Gravel Calculator
Cubic yards and tons for any area and depth — loose fill or compacted base.
Last updated
You need
0.93cubic yards
what to ask for when ordering bulk delivery
- Weight
- 1.3 tons
- Volume
- 25.0 cu ft
How to use the gravel calculator
Measure the area in feet at its longest and widest points. For paths and curved runs, treat each straight-ish stretch as its own rectangle, run the calculator per section, and add the results — a 40 ft winding path that averages 3 ft wide is just 40 × 3. Round up to the nearest half foot; gravel is forgiving and the truck doesn’t deliver in teaspoons.
Depth depends on the job. Two to three inches suits decorative ground cover and weed-suppression layers over fabric. Three inches is the standard for walkways. Driveways and parking pads need more total stone — typically four to six inches or deeper, built in two-to-three-inch compacted lifts, so calculate each lift separately or set the depth to the full build-up and accept a single-pour estimate.

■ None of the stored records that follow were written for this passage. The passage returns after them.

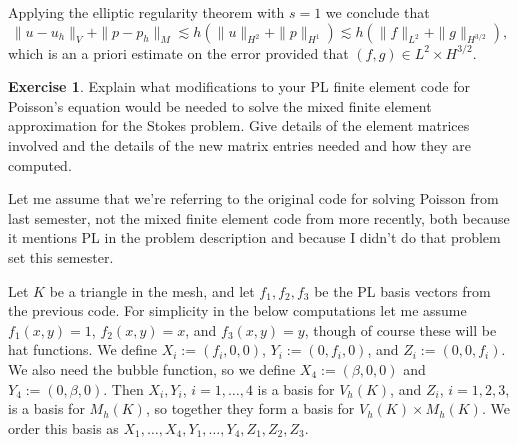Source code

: \documentclass[10pt]{article}
\theoremstyle{definition}
\newtheorem{exer}{Exercise}
\begin{document}
Applying the elliptic regularity theorem with $s = 1$ we conclude that 
$$\|u - u_h\|_V + \|p - p_h\|_M \lesssim h\left(\|u\|_{H^2} + \|p\|_{H^1}\right) \lesssim h\left(\|f\|_{L^2} + \|g\|_{H^{3/2}}\right),$$
which is an a priori estimate on the error provided that $(f, g) \in L^2 \times H^{3/2}$.

\begin{exer}
    Explain what modifications to your PL finite element code for Poisson's equation would be needed to solve the mixed finite element approximation for the Stokes problem. Give details of the element matrices involved and the details of the new matrix entries needed and how they are computed.
\end{exer}

Let me assume that we're referring to the original code for solving Poisson from last semester, not the mixed finite element code from more recently, both because it mentions PL in the problem description and because I didn't do that problem set this semester.

Let $K$ be a triangle in the mesh, and let $f_1, f_2, f_3$ be the PL basis vectors from the previous code.
For simplicity in the below computations let me assume $f_1(x, y) = 1$, $f_2(x, y) = x$, and $f_3(x, y) = y$, though of course these will be hat functions.
We define $X_i := (f_i, 0, 0)$, $Y_i := (0, f_i, 0)$, and $Z_i := (0, 0, f_i)$.
We also need the bubble function, so we define $X_4 := (\beta, 0, 0)$ and $Y_4 := (0, \beta, 0)$.
Then $X_i, Y_i$, $i=1, \dots, 4$ is a basis for $V_h(K)$, and $Z_i$, $i=1, 2, 3$, is a basis for $M_h(K)$, so together they form a basis for $V_h(K) \times M_h(K)$.
We order this basis as $X_1, \dots, X_4, Y_1, \dots, Y_4, Z_1, Z_2, Z_3$.
\end{document}
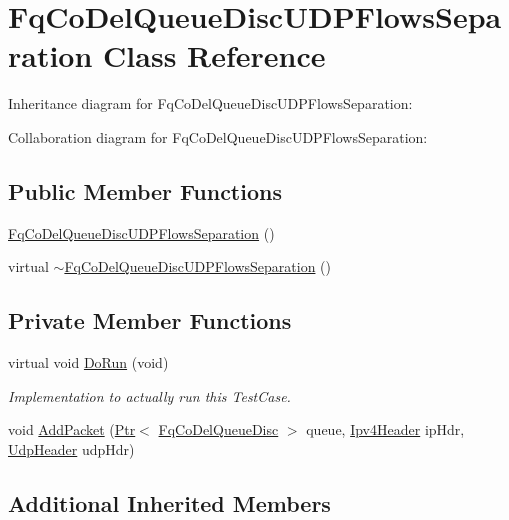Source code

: \hypertarget{classFqCoDelQueueDiscUDPFlowsSeparation}{}\section{Fq\+Co\+Del\+Queue\+Disc\+U\+D\+P\+Flows\+Separation Class Reference}
\label{classFqCoDelQueueDiscUDPFlowsSeparation}


Inheritance diagram for Fq\+Co\+Del\+Queue\+Disc\+U\+D\+P\+Flows\+Separation\+:


Collaboration diagram for Fq\+Co\+Del\+Queue\+Disc\+U\+D\+P\+Flows\+Separation\+:
\subsection*{Public Member Functions}
\begin{DoxyCompactItemize}
\item 
\hyperlink{classFqCoDelQueueDiscUDPFlowsSeparation_afaf9e28747fd3be914d262db835c1cc5}{Fq\+Co\+Del\+Queue\+Disc\+U\+D\+P\+Flows\+Separation} ()
\item 
virtual \hyperlink{classFqCoDelQueueDiscUDPFlowsSeparation_aa0591d532d2357299a900e13860bb925}{$\sim$\+Fq\+Co\+Del\+Queue\+Disc\+U\+D\+P\+Flows\+Separation} ()
\end{DoxyCompactItemize}
\subsection*{Private Member Functions}
\begin{DoxyCompactItemize}
\item 
virtual void \hyperlink{classFqCoDelQueueDiscUDPFlowsSeparation_a9a290a3d299c1bdef1daac72ce8d4919}{Do\+Run} (void)
\begin{DoxyCompactList}\small\item\em Implementation to actually run this Test\+Case. \end{DoxyCompactList}\item 
void \hyperlink{classFqCoDelQueueDiscUDPFlowsSeparation_a632c0fbc4d46616fedb0b9ab9f75e769}{Add\+Packet} (\hyperlink{classns3_1_1Ptr}{Ptr}$<$ \hyperlink{classns3_1_1FqCoDelQueueDisc}{Fq\+Co\+Del\+Queue\+Disc} $>$ queue, \hyperlink{classns3_1_1Ipv4Header}{Ipv4\+Header} ip\+Hdr, \hyperlink{classns3_1_1UdpHeader}{Udp\+Header} udp\+Hdr)
\end{DoxyCompactItemize}
\subsection*{Additional Inherited Members}


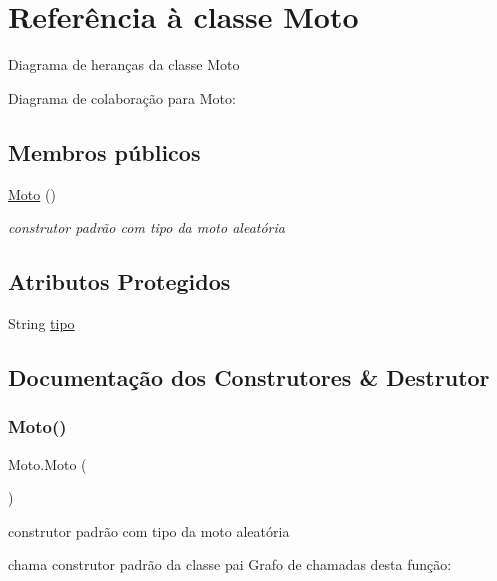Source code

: \hypertarget{class_moto}{}\section{Referência à classe Moto}
\label{class_moto}


Diagrama de heranças da classe Moto


Diagrama de colaboração para Moto\+:
\subsection*{Membros públicos}
\begin{DoxyCompactItemize}
\item 
\mbox{\hyperlink{class_moto_af900d6c1d6b9a69fb6b8bdb0c3401603}{Moto}} ()
\begin{DoxyCompactList}\small\item\em construtor padrão com tipo da moto aleatória \end{DoxyCompactList}\end{DoxyCompactItemize}
\subsection*{Atributos Protegidos}
\begin{DoxyCompactItemize}
\item 
String \mbox{\hyperlink{class_moto_a98533b801c6277bdac415e9d21f74efe}{tipo}}
\end{DoxyCompactItemize}


\subsection{Documentação dos Construtores \& Destrutor}
\mbox{\label{class_moto_af900d6c1d6b9a69fb6b8bdb0c3401603}} 
\subsubsection{\texorpdfstring{Moto()}{Moto()}}
{\footnotesize\ttfamily Moto.\+Moto (\begin{DoxyParamCaption}{ }\end{DoxyParamCaption})}



construtor padrão com tipo da moto aleatória 

chama construtor padrão da classe pai Grafo de chamadas desta função\+:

The coverage-type select matters more than it looks. "Loose fill" is gravel that stays roughly the volume you pour: decorative rock, French-drain fill, mulch-style top layers. "Compacted base" adds 15% because stone packed with a plate compactor consolidates — the same hole swallows more material than its open volume suggests. Any layer that will carry weight (paver base, driveway base, shed pad) should be calculated as compacted.

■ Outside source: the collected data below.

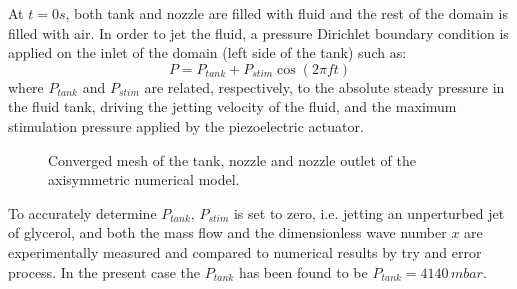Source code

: \documentclass[twocolumn,10pt]{asme2ej}
\begin{document}
At $t=0s$, both tank and nozzle are filled with fluid and the rest of the domain is filled with air. In order to jet the fluid, a pressure Dirichlet boundary condition is applied on the inlet of the domain (left side of the tank) such as:
\begin{equation} \label{eq:plim}
    P=P_{tank}+P_{stim}\cos(2\pi f t)
\end{equation}
where $P_{tank}$ and $P_{stim}$ are related, respectively, to the absolute steady pressure in the fluid tank, driving the jetting velocity of the fluid, and the maximum stimulation pressure applied by the piezoelectric actuator.
\begin{figure}[H]
    \centering    
    \caption{Converged mesh of the tank, nozzle and nozzle outlet of the axisymmetric numerical model.} 
    \label{fig:meshGlycerol}
\end{figure}

To accurately determine $P_{tank}$, $P_{stim}$ is set to zero, i.e. jetting an unperturbed jet of glycerol, and both the mass flow and the dimensionless wave number $x$ are experimentally measured and compared to numerical results by try and error process. In the present case the $P_{tank}$ has been found to be $P_{tank}=4140 \, mbar$. 
\end{document}
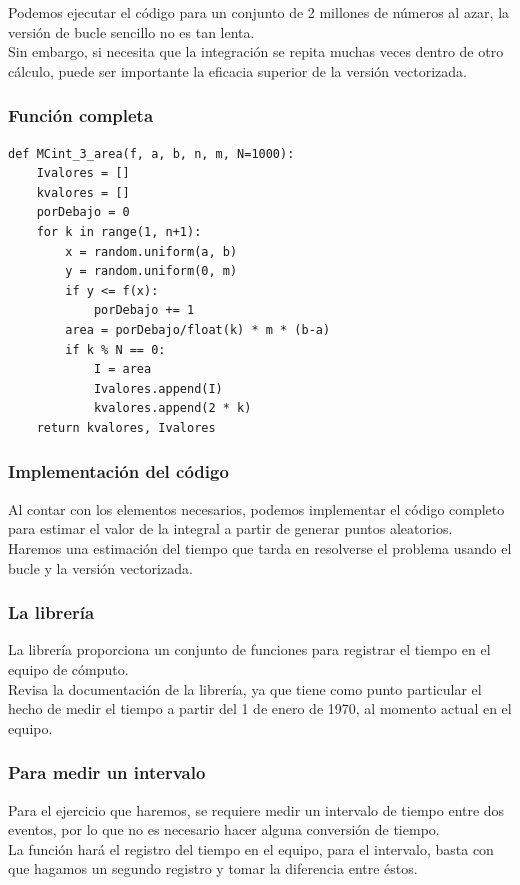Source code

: \begin{frame}
Podemos ejecutar el código para un conjunto de 2 millones de números al azar, la versión de bucle sencillo no es tan lenta.
\\
\bigskip
Sin embargo, si necesita que la integración se repita muchas veces dentro de otro cálculo, puede ser importante la eficacia superior de la versión vectorizada.
\end{frame}
\begin{frame}
\frametitle{Función completa}
\begin{lstlisting}[caption=Función para el método del dardo, style=FormattedNumber, basicstyle=\linespread{1.1}\ttfamily=\small, columns=fullflexible]
def MCint_3_area(f, a, b, n, m, N=1000):
    Ivalores = []
    kvalores = []
    porDebajo = 0
    for k in range(1, n+1):
        x = random.uniform(a, b)
        y = random.uniform(0, m)
        if y <= f(x):
            porDebajo += 1
        area = porDebajo/float(k) * m * (b-a)
        if k % N == 0:
            I = area
            Ivalores.append(I)
            kvalores.append(2 * k)
    return kvalores, Ivalores
\end{lstlisting}
\end{frame}
\begin{frame}
\frametitle{Implementación del código}
Al contar con los elementos necesarios, podemos implementar el código completo para estimar el valor de la integral a partir de generar puntos aleatorios.
\\
\bigskip
Haremos una estimación del tiempo que tarda en resolverse el problema usando el bucle y la versión vectorizada.
\end{frame}
\begin{frame}
\frametitle{La librería }
La librería  proporciona un conjunto de funciones para registrar el tiempo en el equipo de cómputo.
\\
\bigskip
Revisa la documentación de la librería, ya que tiene como punto particular el hecho de medir el tiempo a partir del 1 de enero de 1970, al momento actual en el equipo.
\end{frame}
\begin{frame}
\frametitle{Para medir un intervalo}
Para el ejercicio que haremos, se requiere medir un intervalo de tiempo entre dos eventos, por lo que no es necesario hacer alguna conversión de tiempo.
\\
\bigskip
La función  hará el registro del tiempo en el equipo, para el intervalo, basta con que hagamos un segundo registro y tomar la diferencia entre éstos.
\end{frame}
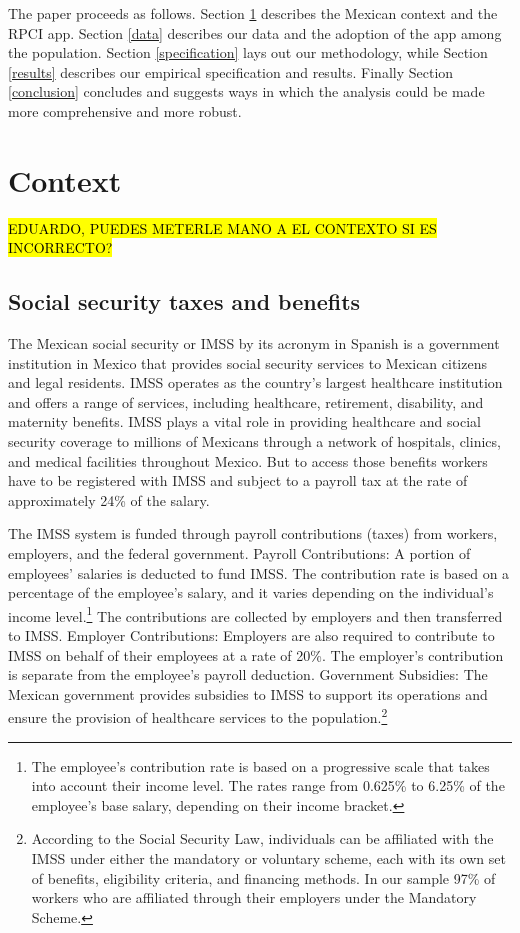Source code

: \documentclass[oneside,11pt]{article}
\begin{document}
The paper proceeds as follows. Section \ref{context} describes the Mexican context and the RPCI app. Section \ref{data} describes our data and the adoption of the app among the population. Section \ref{specification} lays out our methodology, while Section \ref{results} describes our empirical specification and results. Finally Section \ref{conclusion} concludes and suggests ways in which the analysis could be made more comprehensive and more robust.


\section{Context} \label{context}

\vspace{.2in}
\hl{EDUARDO, PUEDES METERLE MANO A EL CONTEXTO SI ES INCORRECTO?}

\subsection{Social security taxes and benefits}

The Mexican social security  or IMSS by its acronym in Spanish is a government institution in Mexico that provides social security services to Mexican citizens and legal residents. IMSS operates as the country's largest healthcare institution and offers a range of services, including healthcare, retirement, disability, and maternity benefits. IMSS plays a vital role in providing healthcare and social security coverage to millions of Mexicans through a network of hospitals, clinics, and medical facilities throughout Mexico. But to access those benefits workers have to be registered with IMSS and subject to a payroll tax at the rate of approximately 24\% of the salary. 

The IMSS system is funded through payroll contributions (taxes) from workers, employers, and the federal government. Payroll Contributions: A portion of employees' salaries is deducted to fund IMSS. The contribution rate is based on a percentage of the employee's salary, and it varies depending on the individual's income level.\footnote{The employee's contribution rate is based on a progressive scale that takes into account their income level. The rates range from 0.625\% to 6.25\% of the employee's base salary, depending on their income bracket.} The contributions are collected by employers and then transferred to IMSS. Employer Contributions: Employers are also required to contribute to IMSS on behalf of their employees at a rate of 20\%. The employer's contribution is separate from the employee's payroll deduction. Government Subsidies: The Mexican government provides subsidies to IMSS to support its operations and ensure the provision of healthcare services to the population.\footnote{According to the Social Security Law, individuals can be affiliated with the IMSS under either the mandatory or voluntary scheme, each with its own set of benefits, eligibility criteria, and financing methods. In our sample 97\% of workers who are affiliated through their employers under the Mandatory Scheme.}
\end{document}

The Advanced density setting converts volume to weight, because bulk suppliers quote and sell by the ton as often as by the yard. The 1.4 tons-per-cubic-yard default fits common pea gravel and mixed crushed stone; crushed limestone and granite run 1.4–1.5, and damp coarse sand pushes 1.5. When the quarry’s site lists a density for your specific product, use theirs.

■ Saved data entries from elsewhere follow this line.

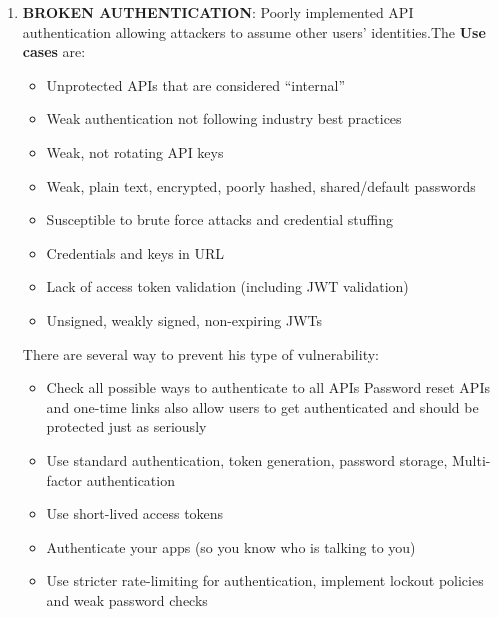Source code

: \documentclass[10pt,a4paper]{report}
\begin{document}
\begin{enumerate}
	\item \textbf{BROKEN AUTHENTICATION}: Poorly implemented API authentication allowing attackers to assume other users’ identities.The \textbf{Use cases} are:
	\begin{itemize}
		\item Unprotected APIs that are considered “internal”
		\item Weak authentication not following industry best practices
		\item Weak, not rotating API keys
		\item Weak, plain text, encrypted, poorly hashed, shared/default
		passwords
		\item Susceptible to brute force attacks and credential stuffing
		\item Credentials and keys in URL
		\item Lack of access token validation (including JWT validation)
		\item Unsigned, weakly signed, non-expiring JWTs
	\end{itemize}
	There are several way to prevent his type of vulnerability:
	\begin{itemize}
		\item Check all possible ways to authenticate to all APIs
		 Password reset APIs and one-time links also allow users to get
		authenticated and should be protected just as seriously
		\item Use standard authentication, token generation, password storage,
		Multi-factor authentication
		\item Use short-lived access tokens
		\item Authenticate your apps (so you know who is talking to you)
		\item Use stricter rate-limiting for authentication, implement lockout
		policies and weak password checks
	\end{itemize}


\end{enumerate}
\end{document}
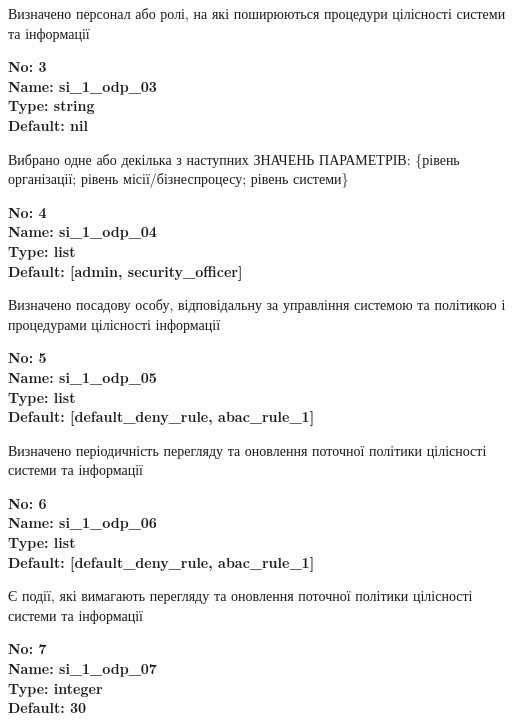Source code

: \documentclass{article}
\begin{document}
{\footnotesize Визначено персонал або ролі, на які поширюються процедури цілісності системи та інформації }


{\footnotesize\bfseries
No: 3\\
Name: si\_\allowbreak{}1\_\allowbreak{}odp\_\allowbreak{}03\\
Type: string\\
Default: nil
}

{\footnotesize Вибрано одне або декілька з наступних ЗНАЧЕНЬ ПАРАМЕТРІВ: \{рівень організації; рівень місії/бізнеспроцесу; рівень системи\}}


{\footnotesize\bfseries
No: 4\\
Name: si\_\allowbreak{}1\_\allowbreak{}odp\_\allowbreak{}04\\
Type: list\\
Default: [\textquotedbl{}admin\textquotedbl{}, \textquotedbl{}security\_\allowbreak{}officer\textquotedbl{}]
}

{\footnotesize Визначено посадову особу, відповідальну за управління системою та політикою і процедурами цілісності інформації}


{\footnotesize\bfseries
No: 5\\
Name: si\_\allowbreak{}1\_\allowbreak{}odp\_\allowbreak{}05\\
Type: list\\
Default: [\textquotedbl{}default\_\allowbreak{}deny\_\allowbreak{}rule\textquotedbl{}, \textquotedbl{}abac\_\allowbreak{}rule\_\allowbreak{}1\textquotedbl{}]
}

{\footnotesize Визначено періодичність перегляду та оновлення поточної політики цілісності системи та інформації}


{\footnotesize\bfseries
No: 6\\
Name: si\_\allowbreak{}1\_\allowbreak{}odp\_\allowbreak{}06\\
Type: list\\
Default: [\textquotedbl{}default\_\allowbreak{}deny\_\allowbreak{}rule\textquotedbl{}, \textquotedbl{}abac\_\allowbreak{}rule\_\allowbreak{}1\textquotedbl{}]
}

{\footnotesize Є події, які вимагають перегляду та оновлення поточної політики цілісності системи та інформації}


{\footnotesize\bfseries
No: 7\\
Name: si\_\allowbreak{}1\_\allowbreak{}odp\_\allowbreak{}07\\
Type: integer\\
Default: 30
}
\end{document}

Order the cubic-yard number for delivery, and have a plan for the pile: a yard of gravel weighs around 2,800 lb, so the driveway spot you choose is where it stays until you move it a wheelbarrow at a time. For weed-prone areas, lay landscape fabric first — it keeps the stone from migrating into the soil and roughly doubles the life of the layer.
The formula
Volume math with a compaction factor, then a density conversion to tons — the same takeoff a quarry dispatcher runs over the phone:
cubic feet = length × width × (depth ÷ 12) × compaction factor [1.0 loose, 1.15 compacted]
cubic yards = cubic feet ÷ 27
tons = cubic yards × density [1.4 tons/yd³ default]Worked example with the defaults: a 10 × 10 ft area at 3 inches, loose fill, is 10 × 10 × 0.25 = 25 cubic feet — 0.93 cubic yards. At 1.4 tons per cubic yard that’s about 1.3 tons. Switch to compacted base and the same hole takes 28.75 cubic feet ≈ 1.06 yards ≈ 1.5 tons.
Suppliers sell in half-yard or half-ton increments; round up to the next increment they offer. Slightly long beats a second delivery fee every time.